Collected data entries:
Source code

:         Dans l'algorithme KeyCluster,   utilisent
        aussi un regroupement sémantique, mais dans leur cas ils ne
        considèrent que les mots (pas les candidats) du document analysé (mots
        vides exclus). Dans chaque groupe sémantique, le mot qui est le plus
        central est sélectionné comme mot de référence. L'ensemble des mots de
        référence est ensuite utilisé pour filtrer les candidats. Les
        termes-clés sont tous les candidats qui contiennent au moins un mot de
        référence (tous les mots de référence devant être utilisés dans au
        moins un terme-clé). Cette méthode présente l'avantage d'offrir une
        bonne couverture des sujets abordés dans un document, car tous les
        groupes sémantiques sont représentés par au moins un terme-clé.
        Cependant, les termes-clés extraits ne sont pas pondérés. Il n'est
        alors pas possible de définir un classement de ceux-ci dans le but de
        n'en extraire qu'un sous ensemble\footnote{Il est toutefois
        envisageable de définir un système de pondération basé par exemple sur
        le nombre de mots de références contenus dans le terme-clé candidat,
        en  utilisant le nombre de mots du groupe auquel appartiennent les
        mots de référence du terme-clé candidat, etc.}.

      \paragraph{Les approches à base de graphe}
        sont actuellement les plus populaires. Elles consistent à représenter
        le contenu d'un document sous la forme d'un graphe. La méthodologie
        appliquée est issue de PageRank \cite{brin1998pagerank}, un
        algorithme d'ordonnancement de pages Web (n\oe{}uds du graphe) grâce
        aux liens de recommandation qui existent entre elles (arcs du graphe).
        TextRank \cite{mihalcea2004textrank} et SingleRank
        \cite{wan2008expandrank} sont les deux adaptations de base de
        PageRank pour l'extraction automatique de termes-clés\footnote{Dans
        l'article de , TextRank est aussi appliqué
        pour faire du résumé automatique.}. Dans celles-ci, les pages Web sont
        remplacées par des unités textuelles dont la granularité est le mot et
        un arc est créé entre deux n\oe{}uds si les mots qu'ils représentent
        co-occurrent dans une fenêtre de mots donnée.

THE PROBLEM: Copy only the entries from the first line to the line with "moins un terme-clé).", each exactly as it appears.

WRITTEN RESPONSE:
Source code

:         Dans l'algorithme KeyCluster,   utilisent
        aussi un regroupement sémantique, mais dans leur cas ils ne
        considèrent que les mots (pas les candidats) du document analysé (mots
        vides exclus). Dans chaque groupe sémantique, le mot qui est le plus
        central est sélectionné comme mot de référence. L'ensemble des mots de
        référence est ensuite utilisé pour filtrer les candidats. Les
        termes-clés sont tous les candidats qui contiennent au moins un mot de
        référence (tous les mots de référence devant être utilisés dans au
        moins un terme-clé). Cette méthode présente l'avantage d'offrir une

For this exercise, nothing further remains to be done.